Tonight I'll finish the work for connect.ie, the Sesami website. On other work related notes, far too much of my time today was spent filling out that ridiculous "job seeker diary" (which they don't check anyway but I have this sometimes ridiculous commitment to honesty). I'm trying not be cranky about it all, but seriously people we're not supposed to be living in tough economic times - things are supposed to get better, right?
no subject
Date: 2004-01-06 03:21 pm (UTC)I have no doubt that if J-Ho had his way, there'd be a 6 month time limit on Newstart benefits, a la the USA, along with a significant drop in the minimum wage.
Yep, the Job Seeker Diary (requiring between 4-10 job contacts per fortnight, depending on whether or not the interviewing officer hates your shirt colour) is an absurd piece of work. On the other hand, its requirements can be adhered to with all honesty preserved intact while automating the bastard with a cron job.
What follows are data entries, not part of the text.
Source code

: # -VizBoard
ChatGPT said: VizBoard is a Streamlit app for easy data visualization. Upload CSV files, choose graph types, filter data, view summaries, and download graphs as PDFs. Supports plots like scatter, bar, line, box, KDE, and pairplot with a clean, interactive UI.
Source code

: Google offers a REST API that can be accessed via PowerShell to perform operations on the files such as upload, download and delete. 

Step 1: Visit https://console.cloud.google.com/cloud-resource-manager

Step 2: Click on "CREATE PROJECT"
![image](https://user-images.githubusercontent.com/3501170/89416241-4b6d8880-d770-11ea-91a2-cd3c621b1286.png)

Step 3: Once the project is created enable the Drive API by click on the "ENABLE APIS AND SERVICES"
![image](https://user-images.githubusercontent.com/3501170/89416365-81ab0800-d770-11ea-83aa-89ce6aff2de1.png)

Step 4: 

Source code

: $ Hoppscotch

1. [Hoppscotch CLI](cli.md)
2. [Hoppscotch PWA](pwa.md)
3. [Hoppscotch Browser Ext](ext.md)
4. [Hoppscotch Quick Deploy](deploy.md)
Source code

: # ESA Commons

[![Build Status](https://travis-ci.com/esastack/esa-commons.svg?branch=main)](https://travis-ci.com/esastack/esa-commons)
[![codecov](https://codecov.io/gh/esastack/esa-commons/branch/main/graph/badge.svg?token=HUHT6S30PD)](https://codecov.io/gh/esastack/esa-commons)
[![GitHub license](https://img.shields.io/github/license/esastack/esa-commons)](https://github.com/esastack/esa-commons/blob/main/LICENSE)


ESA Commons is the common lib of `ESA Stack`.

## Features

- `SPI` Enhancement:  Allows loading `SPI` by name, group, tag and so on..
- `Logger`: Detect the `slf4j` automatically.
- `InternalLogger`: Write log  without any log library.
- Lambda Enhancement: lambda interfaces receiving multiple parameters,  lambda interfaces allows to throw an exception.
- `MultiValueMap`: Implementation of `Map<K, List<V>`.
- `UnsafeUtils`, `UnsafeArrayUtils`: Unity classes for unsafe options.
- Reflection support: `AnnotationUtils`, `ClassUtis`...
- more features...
That way you can spend your valuable human time applying with more vigour for jobs you really want and have the best chances of getting.
If you're techy and smart (which I know you are), you could run up a script which:
Benefits being a good mix of jobs applied for and Seek emailed confirmations of an application being acceptable in lieu of Employer Certificates. Also, procmail/filter your Seek mail to a separate file and you do some funky text filtering, and end up with a report for handing into Centrelink in lieu of the diary with all the same info they want.
As a Unix guy, you've got all the tools available to make your life easier. It's masochism not to use 'em to make your job searching more productive.
no subject
Date: 2004-01-07 12:31 am (UTC)The cron job is a good idea, and nice and simple - but with one fatal flaw - this included the first several weeks from my return from East Timor and during that time I didn't have a 'puter... Well, not a unix one anyway...
no subject
Date: 2004-01-06 04:24 pm (UTC)no subject
Date: 2004-01-07 12:53 am (UTC)Since when have you picked up Tetum and Portuguese? ;-)
no subject
Date: 2004-01-07 05:10 am (UTC)no subject
Date: 2004-01-07 02:14 am (UTC)That sounds like a good idea. I should try it, though perhaps starting with a smaller minimum limit and working my way up.
How would you translate programming (or maths/stats problems, which I'll soon be diving into) into a word count, though?
no subject
Date: 2004-01-07 03:24 am (UTC)I've found with a morning and afternoon session of 1500 words each, the numbers pile up pretty quickly. Maths/stats is a lot tricker. Given that some maths equations can be at least converted into boolean sentences then you should be OK.